• _DATA UNDER STUDY_
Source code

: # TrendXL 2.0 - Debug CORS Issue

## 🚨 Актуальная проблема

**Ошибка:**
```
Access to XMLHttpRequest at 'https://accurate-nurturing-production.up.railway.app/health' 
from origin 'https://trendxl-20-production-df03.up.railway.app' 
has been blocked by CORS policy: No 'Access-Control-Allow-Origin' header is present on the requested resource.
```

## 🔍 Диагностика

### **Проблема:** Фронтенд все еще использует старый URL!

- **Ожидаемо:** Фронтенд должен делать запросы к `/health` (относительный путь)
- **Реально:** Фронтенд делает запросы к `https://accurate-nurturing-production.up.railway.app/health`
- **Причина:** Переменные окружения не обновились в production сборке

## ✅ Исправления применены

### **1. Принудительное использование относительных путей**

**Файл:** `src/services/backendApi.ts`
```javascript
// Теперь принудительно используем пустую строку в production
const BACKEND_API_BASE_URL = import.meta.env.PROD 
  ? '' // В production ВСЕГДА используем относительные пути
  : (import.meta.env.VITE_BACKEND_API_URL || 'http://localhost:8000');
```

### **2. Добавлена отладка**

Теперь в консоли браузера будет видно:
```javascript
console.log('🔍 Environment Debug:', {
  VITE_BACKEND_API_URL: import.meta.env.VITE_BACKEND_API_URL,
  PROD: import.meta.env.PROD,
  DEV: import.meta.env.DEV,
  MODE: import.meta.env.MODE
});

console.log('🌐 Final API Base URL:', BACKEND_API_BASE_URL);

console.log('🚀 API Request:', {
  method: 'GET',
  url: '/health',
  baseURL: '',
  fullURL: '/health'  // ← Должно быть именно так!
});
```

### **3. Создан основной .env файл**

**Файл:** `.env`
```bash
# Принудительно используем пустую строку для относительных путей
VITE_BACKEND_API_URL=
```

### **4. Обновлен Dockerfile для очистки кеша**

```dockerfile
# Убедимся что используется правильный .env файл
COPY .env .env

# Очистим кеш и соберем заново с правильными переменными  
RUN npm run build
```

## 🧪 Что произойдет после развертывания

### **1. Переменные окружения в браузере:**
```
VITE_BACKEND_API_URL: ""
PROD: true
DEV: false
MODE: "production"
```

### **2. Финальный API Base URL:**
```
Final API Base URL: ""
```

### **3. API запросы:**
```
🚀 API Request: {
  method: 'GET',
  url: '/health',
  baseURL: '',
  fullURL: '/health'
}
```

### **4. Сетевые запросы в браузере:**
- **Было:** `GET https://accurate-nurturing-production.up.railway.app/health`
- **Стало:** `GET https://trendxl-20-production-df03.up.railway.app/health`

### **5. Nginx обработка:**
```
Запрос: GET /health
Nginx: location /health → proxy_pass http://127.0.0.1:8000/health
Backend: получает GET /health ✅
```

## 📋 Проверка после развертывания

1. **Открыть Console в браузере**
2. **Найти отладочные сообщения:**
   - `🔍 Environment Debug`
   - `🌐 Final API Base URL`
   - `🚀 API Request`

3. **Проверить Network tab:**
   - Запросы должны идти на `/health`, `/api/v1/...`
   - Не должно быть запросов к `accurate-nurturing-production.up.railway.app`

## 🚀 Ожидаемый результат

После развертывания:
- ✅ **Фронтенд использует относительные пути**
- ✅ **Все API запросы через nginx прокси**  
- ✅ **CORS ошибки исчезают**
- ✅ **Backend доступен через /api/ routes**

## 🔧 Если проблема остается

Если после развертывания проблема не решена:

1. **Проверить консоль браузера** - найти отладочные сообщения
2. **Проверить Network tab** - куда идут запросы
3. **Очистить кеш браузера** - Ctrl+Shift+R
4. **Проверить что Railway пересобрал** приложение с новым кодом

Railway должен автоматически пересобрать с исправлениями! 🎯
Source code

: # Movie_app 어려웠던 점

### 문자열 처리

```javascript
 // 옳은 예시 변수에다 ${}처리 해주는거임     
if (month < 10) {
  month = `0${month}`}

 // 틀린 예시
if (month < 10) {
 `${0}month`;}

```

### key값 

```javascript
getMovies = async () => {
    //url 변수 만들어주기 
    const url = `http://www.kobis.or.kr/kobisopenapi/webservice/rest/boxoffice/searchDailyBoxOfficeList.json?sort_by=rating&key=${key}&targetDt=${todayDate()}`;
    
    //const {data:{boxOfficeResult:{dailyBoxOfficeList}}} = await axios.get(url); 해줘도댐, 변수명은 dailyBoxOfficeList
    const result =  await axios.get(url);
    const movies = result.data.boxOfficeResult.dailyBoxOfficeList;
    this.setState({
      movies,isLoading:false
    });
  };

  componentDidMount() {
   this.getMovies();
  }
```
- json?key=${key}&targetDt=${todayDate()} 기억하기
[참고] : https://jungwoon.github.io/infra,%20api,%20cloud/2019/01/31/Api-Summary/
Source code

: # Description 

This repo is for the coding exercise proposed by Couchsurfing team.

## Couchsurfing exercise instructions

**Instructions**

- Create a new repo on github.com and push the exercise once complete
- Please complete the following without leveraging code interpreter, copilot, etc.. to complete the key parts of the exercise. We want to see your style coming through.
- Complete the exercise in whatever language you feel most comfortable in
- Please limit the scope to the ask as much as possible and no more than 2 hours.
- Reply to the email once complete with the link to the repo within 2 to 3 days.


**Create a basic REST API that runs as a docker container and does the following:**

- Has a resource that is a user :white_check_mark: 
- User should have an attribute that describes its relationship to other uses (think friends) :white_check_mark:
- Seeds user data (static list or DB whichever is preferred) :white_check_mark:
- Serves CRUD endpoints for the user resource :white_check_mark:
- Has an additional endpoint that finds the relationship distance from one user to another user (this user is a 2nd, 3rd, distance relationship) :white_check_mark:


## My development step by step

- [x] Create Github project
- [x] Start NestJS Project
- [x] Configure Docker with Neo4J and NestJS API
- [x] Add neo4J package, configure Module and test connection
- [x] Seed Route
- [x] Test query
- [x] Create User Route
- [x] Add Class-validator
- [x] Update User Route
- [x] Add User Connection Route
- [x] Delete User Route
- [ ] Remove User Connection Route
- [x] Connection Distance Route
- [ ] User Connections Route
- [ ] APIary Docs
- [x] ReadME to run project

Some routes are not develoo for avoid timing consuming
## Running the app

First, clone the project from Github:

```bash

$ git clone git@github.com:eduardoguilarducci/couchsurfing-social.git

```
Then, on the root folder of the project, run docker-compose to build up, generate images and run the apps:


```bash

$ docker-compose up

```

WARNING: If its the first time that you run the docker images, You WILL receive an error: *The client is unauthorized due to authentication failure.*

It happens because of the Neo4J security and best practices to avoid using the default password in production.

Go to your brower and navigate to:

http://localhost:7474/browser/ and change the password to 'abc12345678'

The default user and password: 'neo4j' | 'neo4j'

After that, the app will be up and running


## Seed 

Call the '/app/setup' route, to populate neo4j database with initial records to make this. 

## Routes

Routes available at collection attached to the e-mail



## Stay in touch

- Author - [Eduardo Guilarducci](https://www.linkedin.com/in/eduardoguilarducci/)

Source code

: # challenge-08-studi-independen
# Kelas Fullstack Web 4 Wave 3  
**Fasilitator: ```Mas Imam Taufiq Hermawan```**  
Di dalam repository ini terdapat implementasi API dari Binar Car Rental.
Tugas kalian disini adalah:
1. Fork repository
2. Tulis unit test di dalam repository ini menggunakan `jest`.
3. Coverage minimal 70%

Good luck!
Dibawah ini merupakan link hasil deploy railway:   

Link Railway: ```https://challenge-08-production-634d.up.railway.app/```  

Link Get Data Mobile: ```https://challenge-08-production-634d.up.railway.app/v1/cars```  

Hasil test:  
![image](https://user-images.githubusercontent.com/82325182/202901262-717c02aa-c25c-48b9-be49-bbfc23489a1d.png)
* * *
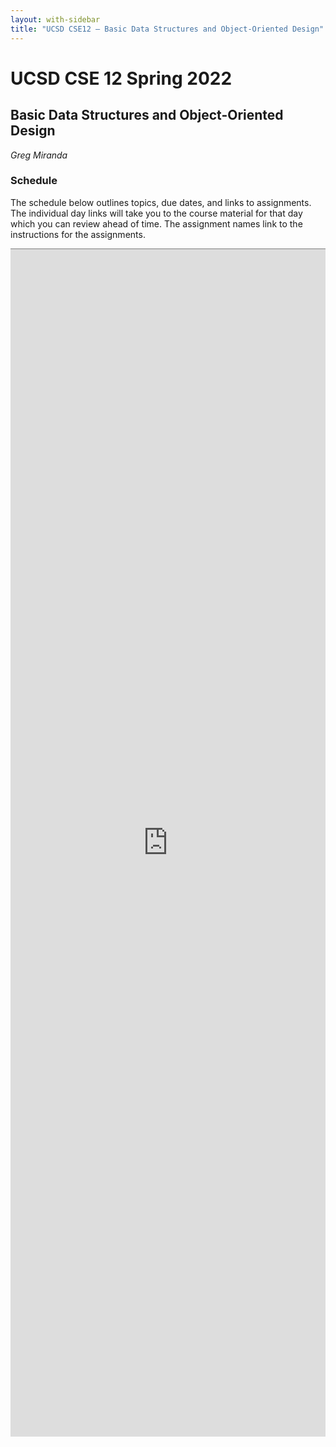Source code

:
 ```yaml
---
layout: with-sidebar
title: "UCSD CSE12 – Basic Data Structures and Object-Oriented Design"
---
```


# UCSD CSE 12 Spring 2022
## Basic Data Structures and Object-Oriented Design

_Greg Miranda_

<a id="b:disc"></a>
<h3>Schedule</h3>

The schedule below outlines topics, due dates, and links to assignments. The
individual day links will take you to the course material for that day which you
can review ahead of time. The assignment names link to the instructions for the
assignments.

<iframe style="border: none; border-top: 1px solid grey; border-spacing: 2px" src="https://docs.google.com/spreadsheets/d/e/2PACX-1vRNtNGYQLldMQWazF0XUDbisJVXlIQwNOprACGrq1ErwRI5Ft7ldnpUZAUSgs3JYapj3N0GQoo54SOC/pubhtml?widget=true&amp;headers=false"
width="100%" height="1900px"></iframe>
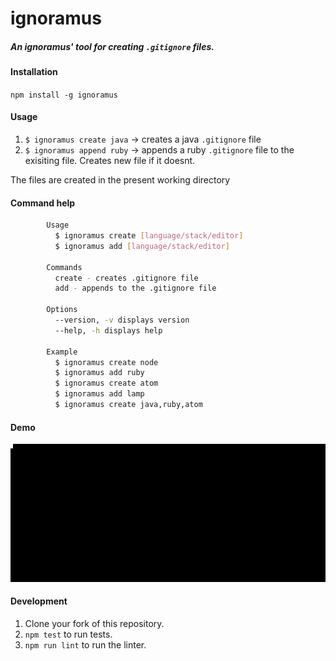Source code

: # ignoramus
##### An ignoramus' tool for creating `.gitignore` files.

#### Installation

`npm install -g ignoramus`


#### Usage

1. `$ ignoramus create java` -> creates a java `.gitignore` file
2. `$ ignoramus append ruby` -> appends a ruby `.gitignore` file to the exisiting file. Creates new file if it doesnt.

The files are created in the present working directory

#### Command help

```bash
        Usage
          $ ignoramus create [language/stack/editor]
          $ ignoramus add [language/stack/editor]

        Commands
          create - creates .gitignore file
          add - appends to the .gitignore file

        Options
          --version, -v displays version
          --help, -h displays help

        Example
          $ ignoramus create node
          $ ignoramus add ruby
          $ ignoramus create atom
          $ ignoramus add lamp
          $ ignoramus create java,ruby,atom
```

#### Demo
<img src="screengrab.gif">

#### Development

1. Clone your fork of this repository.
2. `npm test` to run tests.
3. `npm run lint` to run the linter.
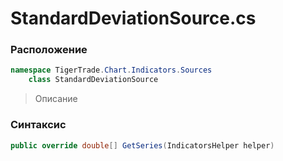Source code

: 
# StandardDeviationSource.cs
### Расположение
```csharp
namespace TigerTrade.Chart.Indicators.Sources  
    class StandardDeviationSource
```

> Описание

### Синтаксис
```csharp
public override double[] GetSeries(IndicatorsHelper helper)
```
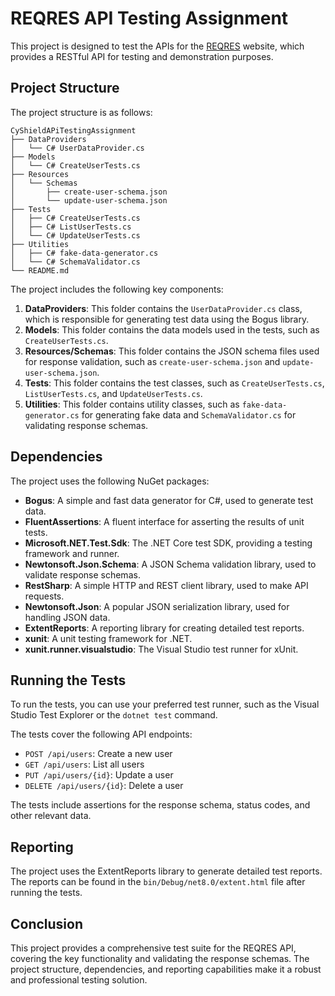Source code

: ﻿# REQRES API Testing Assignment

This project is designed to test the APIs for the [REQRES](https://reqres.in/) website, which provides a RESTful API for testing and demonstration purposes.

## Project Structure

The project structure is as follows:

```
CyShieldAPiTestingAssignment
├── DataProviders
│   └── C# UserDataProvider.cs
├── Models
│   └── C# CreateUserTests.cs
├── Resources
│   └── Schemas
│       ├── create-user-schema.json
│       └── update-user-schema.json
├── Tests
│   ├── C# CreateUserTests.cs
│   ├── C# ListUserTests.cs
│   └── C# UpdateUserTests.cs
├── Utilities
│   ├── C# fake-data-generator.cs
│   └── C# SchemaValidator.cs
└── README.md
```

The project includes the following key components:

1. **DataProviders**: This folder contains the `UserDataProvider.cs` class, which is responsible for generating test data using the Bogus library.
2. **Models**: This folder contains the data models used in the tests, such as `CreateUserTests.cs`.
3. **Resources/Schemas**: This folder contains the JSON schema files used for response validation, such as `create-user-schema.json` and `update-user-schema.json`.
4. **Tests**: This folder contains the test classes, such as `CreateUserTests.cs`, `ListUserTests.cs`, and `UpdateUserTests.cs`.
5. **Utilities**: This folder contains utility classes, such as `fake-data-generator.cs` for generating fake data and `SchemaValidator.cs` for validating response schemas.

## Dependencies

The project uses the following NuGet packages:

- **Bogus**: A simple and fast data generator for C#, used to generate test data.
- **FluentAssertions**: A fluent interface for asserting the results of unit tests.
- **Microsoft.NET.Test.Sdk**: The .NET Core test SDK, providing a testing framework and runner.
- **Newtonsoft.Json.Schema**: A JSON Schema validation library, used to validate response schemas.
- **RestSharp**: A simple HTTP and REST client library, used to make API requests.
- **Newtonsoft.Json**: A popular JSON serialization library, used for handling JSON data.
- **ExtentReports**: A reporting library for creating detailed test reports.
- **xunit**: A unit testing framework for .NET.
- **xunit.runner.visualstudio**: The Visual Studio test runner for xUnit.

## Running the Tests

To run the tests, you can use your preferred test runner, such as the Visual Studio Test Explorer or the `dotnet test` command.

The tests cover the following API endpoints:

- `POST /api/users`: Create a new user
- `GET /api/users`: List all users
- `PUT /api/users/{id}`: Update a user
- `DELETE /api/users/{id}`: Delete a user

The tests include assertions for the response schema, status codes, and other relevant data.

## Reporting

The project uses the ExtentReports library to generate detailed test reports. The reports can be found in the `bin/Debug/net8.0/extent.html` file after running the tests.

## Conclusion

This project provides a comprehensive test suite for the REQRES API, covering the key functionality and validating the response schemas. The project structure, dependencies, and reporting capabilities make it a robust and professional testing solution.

• _YOUR GOAL_
In the listing above, find the line containing "5. **Utilities**: This" and the line containing "This project provides", then retype both and every line between them exactly, with nothing else.

• _ANSWER TO THE EXERCISE_
5. **Utilities**: This folder contains utility classes, such as `fake-data-generator.cs` for generating fake data and `SchemaValidator.cs` for validating response schemas.

## Dependencies

The project uses the following NuGet packages:

- **Bogus**: A simple and fast data generator for C#, used to generate test data.
- **FluentAssertions**: A fluent interface for asserting the results of unit tests.
- **Microsoft.NET.Test.Sdk**: The .NET Core test SDK, providing a testing framework and runner.
- **Newtonsoft.Json.Schema**: A JSON Schema validation library, used to validate response schemas.
- **RestSharp**: A simple HTTP and REST client library, used to make API requests.
- **Newtonsoft.Json**: A popular JSON serialization library, used for handling JSON data.
- **ExtentReports**: A reporting library for creating detailed test reports.
- **xunit**: A unit testing framework for .NET.
- **xunit.runner.visualstudio**: The Visual Studio test runner for xUnit.

## Running the Tests

To run the tests, you can use your preferred test runner, such as the Visual Studio Test Explorer or the `dotnet test` command.

The tests cover the following API endpoints:

- `POST /api/users`: Create a new user
- `GET /api/users`: List all users
- `PUT /api/users/{id}`: Update a user
- `DELETE /api/users/{id}`: Delete a user

The tests include assertions for the response schema, status codes, and other relevant data.

## Reporting

The project uses the ExtentReports library to generate detailed test reports. The reports can be found in the `bin/Debug/net8.0/extent.html` file after running the tests.

## Conclusion

This project provides a comprehensive test suite for the REQRES API, covering the key functionality and validating the response schemas. The project structure, dependencies, and reporting capabilities make it a robust and professional testing solution.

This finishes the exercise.